What is expected - Reproduce the records exactly, beginning with their first line and ending with the line that contains "## WIFI_RFID_NTP_ESP32", and output nothing more.

Plain-text document sources
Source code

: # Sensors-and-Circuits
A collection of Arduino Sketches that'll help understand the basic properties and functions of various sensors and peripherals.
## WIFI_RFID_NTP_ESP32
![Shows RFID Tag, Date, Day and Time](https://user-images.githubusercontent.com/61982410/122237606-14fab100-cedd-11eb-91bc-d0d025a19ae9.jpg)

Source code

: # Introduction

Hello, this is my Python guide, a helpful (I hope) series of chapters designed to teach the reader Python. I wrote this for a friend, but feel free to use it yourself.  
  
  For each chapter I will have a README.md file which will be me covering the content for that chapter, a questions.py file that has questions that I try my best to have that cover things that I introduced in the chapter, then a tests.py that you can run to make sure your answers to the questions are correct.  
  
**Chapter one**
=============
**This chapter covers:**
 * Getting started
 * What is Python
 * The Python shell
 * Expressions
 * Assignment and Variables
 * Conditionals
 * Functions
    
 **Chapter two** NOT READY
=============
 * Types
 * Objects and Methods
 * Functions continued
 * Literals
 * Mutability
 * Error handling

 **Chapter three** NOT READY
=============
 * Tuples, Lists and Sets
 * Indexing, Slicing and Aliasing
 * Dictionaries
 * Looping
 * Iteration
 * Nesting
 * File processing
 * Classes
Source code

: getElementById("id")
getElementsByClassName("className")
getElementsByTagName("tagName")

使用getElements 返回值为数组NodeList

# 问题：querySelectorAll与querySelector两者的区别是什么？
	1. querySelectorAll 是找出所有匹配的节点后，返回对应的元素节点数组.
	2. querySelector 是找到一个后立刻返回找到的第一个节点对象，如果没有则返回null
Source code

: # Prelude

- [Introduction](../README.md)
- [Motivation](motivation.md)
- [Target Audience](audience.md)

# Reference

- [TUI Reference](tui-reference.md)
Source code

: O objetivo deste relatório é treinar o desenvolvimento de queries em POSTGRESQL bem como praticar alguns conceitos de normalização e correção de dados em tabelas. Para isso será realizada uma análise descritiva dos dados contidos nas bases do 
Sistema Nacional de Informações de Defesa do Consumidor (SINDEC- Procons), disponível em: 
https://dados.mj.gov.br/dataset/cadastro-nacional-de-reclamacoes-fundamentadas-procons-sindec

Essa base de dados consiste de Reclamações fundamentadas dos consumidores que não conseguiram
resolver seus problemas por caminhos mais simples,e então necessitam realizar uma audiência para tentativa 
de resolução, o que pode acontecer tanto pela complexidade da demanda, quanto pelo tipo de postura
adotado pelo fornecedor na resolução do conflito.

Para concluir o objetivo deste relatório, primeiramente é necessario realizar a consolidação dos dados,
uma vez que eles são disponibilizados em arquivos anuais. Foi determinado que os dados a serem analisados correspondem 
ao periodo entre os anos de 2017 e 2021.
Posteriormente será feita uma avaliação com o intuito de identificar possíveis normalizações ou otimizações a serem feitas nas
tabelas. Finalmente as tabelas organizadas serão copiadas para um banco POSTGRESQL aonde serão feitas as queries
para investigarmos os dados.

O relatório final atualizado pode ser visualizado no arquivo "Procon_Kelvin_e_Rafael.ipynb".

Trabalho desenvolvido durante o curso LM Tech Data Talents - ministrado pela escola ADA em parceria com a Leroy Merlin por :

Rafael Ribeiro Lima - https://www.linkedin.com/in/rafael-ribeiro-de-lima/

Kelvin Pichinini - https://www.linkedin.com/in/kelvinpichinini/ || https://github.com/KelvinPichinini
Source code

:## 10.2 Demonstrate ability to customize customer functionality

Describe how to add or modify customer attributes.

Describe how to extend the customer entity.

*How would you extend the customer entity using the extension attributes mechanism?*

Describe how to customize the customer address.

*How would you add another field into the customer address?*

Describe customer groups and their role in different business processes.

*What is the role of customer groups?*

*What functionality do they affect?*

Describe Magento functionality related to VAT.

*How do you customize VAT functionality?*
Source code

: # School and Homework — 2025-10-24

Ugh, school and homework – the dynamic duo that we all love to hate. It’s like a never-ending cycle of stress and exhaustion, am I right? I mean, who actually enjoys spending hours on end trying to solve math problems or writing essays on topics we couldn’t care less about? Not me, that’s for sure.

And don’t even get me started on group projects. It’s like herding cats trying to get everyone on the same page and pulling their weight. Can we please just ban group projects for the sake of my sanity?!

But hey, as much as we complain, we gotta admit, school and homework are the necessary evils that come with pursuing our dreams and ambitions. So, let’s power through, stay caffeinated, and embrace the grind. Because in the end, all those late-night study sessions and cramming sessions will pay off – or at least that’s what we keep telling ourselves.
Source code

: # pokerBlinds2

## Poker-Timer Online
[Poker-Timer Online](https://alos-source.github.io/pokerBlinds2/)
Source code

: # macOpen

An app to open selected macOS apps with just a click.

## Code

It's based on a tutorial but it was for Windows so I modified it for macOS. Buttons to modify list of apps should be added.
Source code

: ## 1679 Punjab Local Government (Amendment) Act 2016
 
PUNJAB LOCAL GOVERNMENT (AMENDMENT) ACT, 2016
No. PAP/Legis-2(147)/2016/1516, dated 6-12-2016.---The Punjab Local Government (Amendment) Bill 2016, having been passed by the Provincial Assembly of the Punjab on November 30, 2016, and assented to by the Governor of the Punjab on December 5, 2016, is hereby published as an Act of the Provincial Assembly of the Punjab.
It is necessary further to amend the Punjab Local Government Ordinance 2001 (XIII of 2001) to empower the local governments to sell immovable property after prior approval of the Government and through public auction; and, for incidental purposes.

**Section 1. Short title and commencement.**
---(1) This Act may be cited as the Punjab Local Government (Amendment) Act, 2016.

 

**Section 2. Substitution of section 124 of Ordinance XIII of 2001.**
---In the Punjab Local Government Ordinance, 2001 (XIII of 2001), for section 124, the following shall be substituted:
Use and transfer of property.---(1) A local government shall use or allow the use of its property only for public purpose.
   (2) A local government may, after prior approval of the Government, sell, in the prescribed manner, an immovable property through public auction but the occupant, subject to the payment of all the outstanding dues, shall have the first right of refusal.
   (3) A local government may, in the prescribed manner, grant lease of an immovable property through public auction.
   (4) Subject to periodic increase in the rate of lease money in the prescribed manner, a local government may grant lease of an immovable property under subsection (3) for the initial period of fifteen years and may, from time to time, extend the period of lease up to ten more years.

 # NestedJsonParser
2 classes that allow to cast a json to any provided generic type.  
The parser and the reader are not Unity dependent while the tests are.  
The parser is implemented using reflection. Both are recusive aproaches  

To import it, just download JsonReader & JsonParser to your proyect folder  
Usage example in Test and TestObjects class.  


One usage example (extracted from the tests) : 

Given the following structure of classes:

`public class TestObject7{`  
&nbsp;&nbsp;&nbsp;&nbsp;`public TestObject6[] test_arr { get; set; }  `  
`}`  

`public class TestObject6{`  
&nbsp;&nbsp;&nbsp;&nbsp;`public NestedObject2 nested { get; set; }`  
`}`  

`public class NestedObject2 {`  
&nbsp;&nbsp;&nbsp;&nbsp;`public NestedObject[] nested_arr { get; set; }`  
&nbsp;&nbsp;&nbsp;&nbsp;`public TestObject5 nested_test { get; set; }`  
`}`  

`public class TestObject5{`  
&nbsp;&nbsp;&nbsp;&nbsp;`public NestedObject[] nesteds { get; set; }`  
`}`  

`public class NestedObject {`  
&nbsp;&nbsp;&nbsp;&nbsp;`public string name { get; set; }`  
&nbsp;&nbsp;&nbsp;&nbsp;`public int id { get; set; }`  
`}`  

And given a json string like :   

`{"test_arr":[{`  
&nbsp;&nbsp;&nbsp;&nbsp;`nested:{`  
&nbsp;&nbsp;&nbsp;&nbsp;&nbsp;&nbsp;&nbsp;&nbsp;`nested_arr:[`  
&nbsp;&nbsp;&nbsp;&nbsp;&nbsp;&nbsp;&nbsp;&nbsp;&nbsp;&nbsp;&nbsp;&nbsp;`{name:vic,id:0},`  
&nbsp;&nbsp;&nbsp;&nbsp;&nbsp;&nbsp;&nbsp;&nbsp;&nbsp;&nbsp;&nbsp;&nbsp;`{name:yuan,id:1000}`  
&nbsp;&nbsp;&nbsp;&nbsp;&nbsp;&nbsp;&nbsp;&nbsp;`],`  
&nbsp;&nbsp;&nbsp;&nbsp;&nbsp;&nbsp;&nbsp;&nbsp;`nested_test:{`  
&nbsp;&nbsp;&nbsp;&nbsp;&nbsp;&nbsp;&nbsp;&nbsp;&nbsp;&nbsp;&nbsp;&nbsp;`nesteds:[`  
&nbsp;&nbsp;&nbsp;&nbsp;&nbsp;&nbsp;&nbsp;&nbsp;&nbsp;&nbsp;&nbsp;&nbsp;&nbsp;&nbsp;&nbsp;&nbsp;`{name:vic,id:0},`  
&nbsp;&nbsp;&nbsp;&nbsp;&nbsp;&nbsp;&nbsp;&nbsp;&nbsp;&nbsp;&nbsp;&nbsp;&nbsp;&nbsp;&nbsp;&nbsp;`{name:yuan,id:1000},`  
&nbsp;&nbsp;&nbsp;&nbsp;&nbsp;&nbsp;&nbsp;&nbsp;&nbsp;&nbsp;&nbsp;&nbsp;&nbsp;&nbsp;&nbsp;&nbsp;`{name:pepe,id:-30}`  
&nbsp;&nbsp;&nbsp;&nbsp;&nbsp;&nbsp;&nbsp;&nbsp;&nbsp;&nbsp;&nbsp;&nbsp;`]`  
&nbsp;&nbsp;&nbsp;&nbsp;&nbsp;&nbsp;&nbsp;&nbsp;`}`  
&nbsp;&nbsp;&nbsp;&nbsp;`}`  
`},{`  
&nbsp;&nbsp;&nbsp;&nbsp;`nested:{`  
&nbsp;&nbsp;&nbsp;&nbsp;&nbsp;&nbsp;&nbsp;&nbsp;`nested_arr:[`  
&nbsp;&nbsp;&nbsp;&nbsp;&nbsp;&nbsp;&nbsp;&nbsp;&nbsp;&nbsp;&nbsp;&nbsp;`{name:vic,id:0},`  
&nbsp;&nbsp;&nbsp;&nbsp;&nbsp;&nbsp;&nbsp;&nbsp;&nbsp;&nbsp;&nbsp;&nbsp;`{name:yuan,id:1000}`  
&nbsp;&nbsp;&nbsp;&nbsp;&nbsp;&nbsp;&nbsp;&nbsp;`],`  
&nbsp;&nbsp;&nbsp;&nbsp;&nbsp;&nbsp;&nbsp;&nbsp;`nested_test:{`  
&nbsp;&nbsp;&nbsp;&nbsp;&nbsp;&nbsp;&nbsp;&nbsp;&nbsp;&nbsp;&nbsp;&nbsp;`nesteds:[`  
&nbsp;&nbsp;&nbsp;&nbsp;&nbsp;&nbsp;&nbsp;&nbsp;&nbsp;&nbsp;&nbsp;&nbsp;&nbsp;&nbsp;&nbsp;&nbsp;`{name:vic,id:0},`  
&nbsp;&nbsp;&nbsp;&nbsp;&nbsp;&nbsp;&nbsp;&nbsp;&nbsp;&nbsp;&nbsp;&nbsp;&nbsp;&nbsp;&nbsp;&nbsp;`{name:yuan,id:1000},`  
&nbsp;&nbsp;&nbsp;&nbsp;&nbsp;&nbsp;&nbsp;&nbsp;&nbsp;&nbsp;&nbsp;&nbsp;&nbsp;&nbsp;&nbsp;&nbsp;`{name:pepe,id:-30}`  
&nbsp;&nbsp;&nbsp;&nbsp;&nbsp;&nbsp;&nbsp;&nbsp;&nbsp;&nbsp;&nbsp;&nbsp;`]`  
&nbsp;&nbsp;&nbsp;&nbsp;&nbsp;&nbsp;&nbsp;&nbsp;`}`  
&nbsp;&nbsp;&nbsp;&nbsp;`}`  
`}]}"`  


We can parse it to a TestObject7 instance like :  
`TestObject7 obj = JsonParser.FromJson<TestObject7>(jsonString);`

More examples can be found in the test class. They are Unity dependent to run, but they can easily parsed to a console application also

Exercise answer -
Source code

: # Sensors-and-Circuits
A collection of Arduino Sketches that'll help understand the basic properties and functions of various sensors and peripherals.
## WIFI_RFID_NTP_ESP32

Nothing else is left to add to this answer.